‘The Girl With The Dragon Tattoo’ Movie Review
Wasting virtually no time, studio executives set out to produce an English adaptation of Stieg Larsson’s uber-successful best selling Millenium series. The first tale, titled The Girl With The Dragon Tattoo was already made in native Sweden in 2009, but that didn’t stop Hollywood from creating an English version. While some may find the remake (I prefer the term re-adaptation) unnecessary, the people who care the most about the book should find this version better.
The Girl With The Dragon Tattoo is a complex story, which on the surface looks like a classic murder mystery. Deeper down, though, the story is really about one dynamic character.
The plot begins with the disgraced journalist Mikael Blomkvist (Daniel Craig) being found guilty for libelous remarks he made in his Millenium magazine. Out of a job, and money, an old, wealthy businessman Henrik Vanger (Christopher Plummer) hires Blomkvist to write a memoir of his family, with the real occupation being to find out who killed his niece decades earlier. Blomkvist must isolate himself on Hedestad Island, where the crime occurred, in an attempt to solve the odd disappearance.
Simultaneously, the sneaky, post-punk, and seemingly insane Lisbeth Salander (Rooney Mara) is proving herself as the greatest hacker in all of Sweden. However, her fractured lifestyle has made her a ward of the state, putting her in a submissive position to power. When Mikael needs an assistant, she becomes the best option.
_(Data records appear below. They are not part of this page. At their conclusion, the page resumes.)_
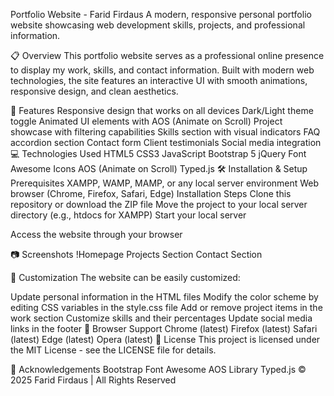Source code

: Portfolio Website - Farid Firdaus
A modern, responsive personal portfolio website showcasing web development skills, projects, and professional information.

📋 Overview
This portfolio website serves as a professional online presence to display my work, skills, and contact information. Built with modern web technologies, the site features an interactive UI with smooth animations, responsive design, and clean aesthetics.

🚀 Features
Responsive design that works on all devices
Dark/Light theme toggle
Animated UI elements with AOS (Animate on Scroll)
Project showcase with filtering capabilities
Skills section with visual indicators
FAQ accordion section
Contact form
Client testimonials
Social media integration
💻 Technologies Used
HTML5
CSS3
JavaScript
Bootstrap 5
jQuery
Font Awesome Icons
AOS (Animate on Scroll)
Typed.js
🛠️ Installation & Setup
Prerequisites
XAMPP, WAMP, MAMP, or any local server environment
Web browser (Chrome, Firefox, Safari, Edge)
Installation Steps
Clone this repository or download the ZIP file
Move the project to your local server directory (e.g., htdocs for XAMPP)
Start your local server

Access the website through your browser

📷 Screenshots
!Homepage Projects Section Contact Section

🔧 Customization
The website can be easily customized:

Update personal information in the HTML files
Modify the color scheme by editing CSS variables in the style.css file
Add or remove project items in the work section
Customize skills and their percentages
Update social media links in the footer
📱 Browser Support
Chrome (latest)
Firefox (latest)
Safari (latest)
Edge (latest)
Opera (latest)
📄 License
This project is licensed under the MIT License - see the LICENSE file for details.

👏 Acknowledgements
Bootstrap
Font Awesome
AOS Library
Typed.js
© 2025 Farid Firdaus | All Rights Reserved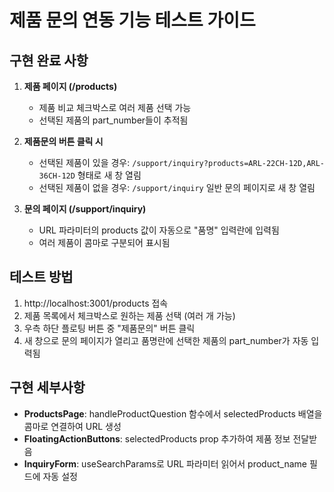 # 제품 문의 연동 기능 테스트 가이드

## 구현 완료 사항

1. **제품 페이지 (/products)**
   - 제품 비교 체크박스로 여러 제품 선택 가능
   - 선택된 제품의 part_number들이 추적됨

2. **제품문의 버튼 클릭 시**
   - 선택된 제품이 있을 경우: `/support/inquiry?products=ARL-22CH-12D,ARL-36CH-12D` 형태로 새 창 열림
   - 선택된 제품이 없을 경우: `/support/inquiry` 일반 문의 페이지로 새 창 열림

3. **문의 페이지 (/support/inquiry)**
   - URL 파라미터의 products 값이 자동으로 "품명" 입력란에 입력됨
   - 여러 제품이 콤마로 구분되어 표시됨

## 테스트 방법

1. http://localhost:3001/products 접속
2. 제품 목록에서 체크박스로 원하는 제품 선택 (여러 개 가능)
3. 우측 하단 플로팅 버튼 중 "제품문의" 버튼 클릭
4. 새 창으로 문의 페이지가 열리고 품명란에 선택한 제품의 part_number가 자동 입력됨

## 구현 세부사항

- **ProductsPage**: handleProductQuestion 함수에서 selectedProducts 배열을 콤마로 연결하여 URL 생성
- **FloatingActionButtons**: selectedProducts prop 추가하여 제품 정보 전달받음
- **InquiryForm**: useSearchParams로 URL 파라미터 읽어서 product_name 필드에 자동 설정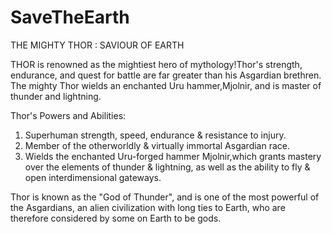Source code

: # SaveTheEarth

THE MIGHTY THOR : SAVIOUR OF EARTH

 THOR is renowned as the mightiest hero
 of mythology!Thor's strength, endurance,
 and quest for battle are far greater 
 than his Asgardian brethren. The mighty 
 Thor wields an enchanted Uru hammer,Mjolnir, 
 and is master of thunder and lightning.

 Thor's Powers and Abilities:

 1. Superhuman strength, speed, endurance & 
    resistance to injury.
 2. Member of the otherworldly & virtually 
    immortal Asgardian race.
 3. Wields the enchanted Uru-forged hammer 
    Mjolnir,which grants mastery over the 
	  elements of thunder & lightning, as well as 
	  the ability to fly & open interdimensional
	  gateways.

   Thor is known as the "God of Thunder", and 
   is one of the most powerful of the Asgardians,
   an alien civilization with long ties to Earth, 
   who are therefore considered by some on Earth 
   to be gods.
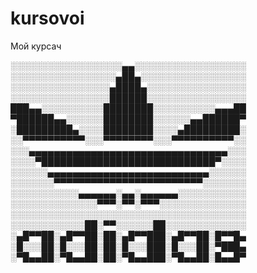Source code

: # kursovoi
Мой курсач

░░░░░░░░░░░░░░░░░░▄▄░░░░░░░░░░░░░░░░░░  
░░░░░░░░░░░░░░░░░▄██▄░░░░░░░░░░░░░░░░░  
░░░░░░░░░░░░░░░░▄████▄░░░░░░░░░░░░░░░░  
░░░░░░░░░░░░░░░░██████░░░░░░░░░░░░░░░░  
███▄▄░░░░░░░░░░████████░░░░░░░░░░▄▄▄██  
▀██████▄▄░░░░░░████████░░░░░░▄▄██████▀  
░█████████▄░░░░████████░░░░▄█████████░  
░░▀▀▀▀▀▀▀▀▀▀░░░▀▀▀▀▀▀▀▀░░░▀▀▀▀▀▀▀▀▀▀░░  
░░░▄▄▄▄▄▄▄▄▄▄▄▄▄▄▄▄▄▄▄▄▄▄▄▄▄▄▄▄▄▄▄▄░░░  
░░░░▀████████████████████████████▀░░░░  
░░░░░░▄▄▄▄▄▄▄▄▄▄▄▄▄▄▄▄▄▄▄▄▄▄▄▄▄▄░░░░░░  
░░░░░░░▀▀▀▀▀▀▀▀▀▀▀▀▀▀▀▀▀▀▀▀▀▀▀▀░░░░░░░  
░░░░░░░░░░░▄▄▄▄▄▄░▄▄░▄▄▄▄▄▄░░░░░░░░░░░  
░░░░░░░░░░░░░░▀▀▀░▀▀░▀▀▀░░░░░░░░░░░░░░  
░░░░░░░░░░░░░░░░░░░░░░░░░░░░░░░░░░░░░░  
░░░░░░░░░░░░██░▀▀░░░░░░██░░░░░░░░░░░░░  
░▄█▀▀██░▄█▀▀██░██░▄█▀▀███░▄█▀▀██░█▀▀█▄  
░█░░░██░█░░░██░██░█░░░███░█░░░██░▀███▄  
░▀█▄▄██░▀█▄▄██░██░▀█▄▄███░▀█▄▄██░█▄▄█▀  
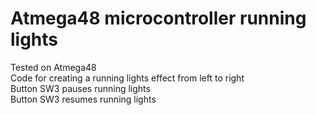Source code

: # Atmega48 microcontroller running lights

Tested on Atmega48  
Code for creating a running lights effect from left to right  
Button SW3 pauses running lights  
Button SW3 resumes running lights

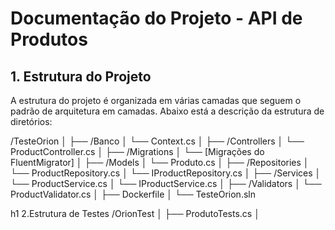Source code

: # Documentação do Projeto - API de Produtos

## 1. Estrutura do Projeto

A estrutura do projeto é organizada em várias camadas que seguem o padrão de arquitetura em camadas. Abaixo está a descrição da estrutura de diretórios:

/TesteOrion
│
├── /Banco
│   └── Context.cs
│
├── /Controllers
│   └── ProductController.cs
│
├── /Migrations
│   └── [Migrações do FluentMigrator]
│
├── /Models
│   └── Produto.cs
│
├── /Repositories
│   └── ProductRepository.cs
│   └── IProductRepository.cs
│
├── /Services
│   └── ProductService.cs
│   └── IProductService.cs
│
├── /Validators
│   └── ProductValidator.cs
│
├── Dockerfile
│
└── TesteOrion.sln

h1 2.Estrutura de Testes
/OrionTest
│
├── ProdutoTests.cs
│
Since the story is bound to the book, it suffers from some of the same downfalls. Although I find the book to be highly enjoyable, I’m not one to argue its perfection. It’s densely written, complicated, and almost too painfully slow to begin with. The book, and this movie, do make the ride worth it by the end. With its booming runtime, viewers get their money’s worth by the end, too.
Although I found the first adaptation to be very good, I felt like they shortchanged the ultimate take-home point of the story. This made the final conclusion seem compromised, ultimately tarnishing the film. The book climaxes relatively early, but it’s the third act that creates the emotional reaction that should be the climax. Without this part, the film turns into a locked-door crime mystery, which is limited in options.
This years Dragon Tattoo took all of the flaws and fixed them. It is important to realize that the story is about the actual girl with the dragon tattoo, which is Lisbeth. It isn’t about murder, corruption, or the Vanger family. It is about that sickly skinny, tattooed and pierced woman who rightfully hates men. She should, and is, the center of the story. Without her, the flaws would surface quickly and ultimately make the film forgettable.
David Fincher was smart to recognize the importance of Lisbeth. He didn’t shy away from her, creating the best character in cinema this year. She also may be the greatest female badass to ever hit the screen.
Fincher also doesn’t shy away from the source material, which is bleak and brutal. In his big-budget R-Rated thriller, the film is packed with purely heinous parts which warrant sufficient warning. The fact that there are multiple (not just one) rape scenes isn’t enough of a warning. The sex is provocative, making some question even its R rating. Be warned, the film is twisted in every sense of the word.
When the end credits role, the sincere emotional reaction that the book creates is replicated. With this feeling, I can’t help but laud about the success of the storytelling and cinematography. Fans of the book will not feel shortchanged, and people unfamiliar with the book will understand the hype behind it.
While it isn’t the greatest movie ever made, and probably not even the best of the this year, The Girl With The Dragon Tattoo is a great adaptation of the book. There are still major differences that may make some sticklers cringe, but Lisbeth isn’t shortchanged, which is what really matters. She’s beautifully insane.
For her performance, Rooney Mara deserves most of the credit for this film. She is worthy of every award she’ll get. Likewise, Fincher deserves a lot of credit for his direction, even if it isn’t his best serial killer movie he’s made to date. He does an outstanding job telling the complex and twisted journey that ultimately creates one of the oddest love stories of all time.
With a previewed warning of brutality and tragedy, I recommend a viewing. The ambient soundtrack (created by Trent Reznor), chilling tone, and great performances make the film unforgettable. It certainly isn’t a feel-good movie, but it never aimed at being one.